Strike on Jammu Kashmir Liberation Front’s call draws good response in IOK

SRINAGAR: Occupied Kashmir was hit by a general strike on Sunday called by the Jammu Kashmir Liberation Front (JKLF) to mark the anniversary of martyrdom of a man who was executed for allegedly taking part in an attack on India’s parliament in 2001.

The JKLF on Thursday called for strikes on Sunday and Tuesday to observe the anniversary of the execution of Afzal Guru, and then that of its founder Maqbool Bhat.

Shops and businesses were shut on Sunday, while there was little traffic on the roads in Srinagar and other parts of the disputed Himalayan region.

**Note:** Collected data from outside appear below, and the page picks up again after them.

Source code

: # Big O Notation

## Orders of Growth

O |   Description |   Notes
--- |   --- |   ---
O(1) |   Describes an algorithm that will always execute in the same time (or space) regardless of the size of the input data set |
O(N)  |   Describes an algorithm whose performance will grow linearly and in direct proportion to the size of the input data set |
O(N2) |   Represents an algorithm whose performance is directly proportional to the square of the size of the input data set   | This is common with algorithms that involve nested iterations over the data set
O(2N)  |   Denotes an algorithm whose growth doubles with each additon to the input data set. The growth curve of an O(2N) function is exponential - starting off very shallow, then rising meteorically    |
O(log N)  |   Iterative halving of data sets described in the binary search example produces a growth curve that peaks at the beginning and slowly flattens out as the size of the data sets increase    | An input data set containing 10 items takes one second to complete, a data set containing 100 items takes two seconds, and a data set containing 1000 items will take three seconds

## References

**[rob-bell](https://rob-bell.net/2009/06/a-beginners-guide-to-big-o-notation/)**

Indian troops erected iron barricades and laid concertina wire in parts of the region to block roads, with armed soldiers in full riot gear patrolling the streets to prevent any protests, a government official said.

Last month, India’s Supreme Court rebuked the government for shutting down the internet and blocking telecommunications in occupied Jammu and Kashmir.

On Feb 9, 2013, Guru was hanged after the Supreme Court upheld a verdict that he was involved in a 2001 attack on parliament.

Most Kashmiris believe he was not given a fair trial, and his covert execution led to days of deadly protests in the occupied region, where anti-India sentiment runs deep.

Maqbool Bhat was hanged in New Delhi’s Tihar jail on Feb 11, 1984, following his conviction for the killing of a police official.

Kashmiris demand that the two men’s remains, buried within the jail compound, be returned to the disputed region.

Indian police have launched legal proceedings against JKLF for calling the strikes.

The JKLF was banned by India last year as part of a massive clampdown in India-held Kashmir after an attack on Feb 14 in which 40 Indian troops were killed. Its offices were closed and main leaders, including its chairman Yasin Malik, were detained.

Meanwhile, police on Saturday summoned two journalists for questioning in Srinagar for reporting about the strike call issued by the JKLF.

The Kashmir Press Club called it harassment. “It has become a routine with police to summon journalists for their reports,” said Ishfaq Tantray, the club’s general-secretary.

“It is an attempt by the law enforcement agencies to define new terms of journalism in Kashmir. They’re trying to define to us what we should report and how we should report,” he added.

At least 70,000 people have been killed in an uprising in occupied Kashmir and the ensuing Indian crackdown.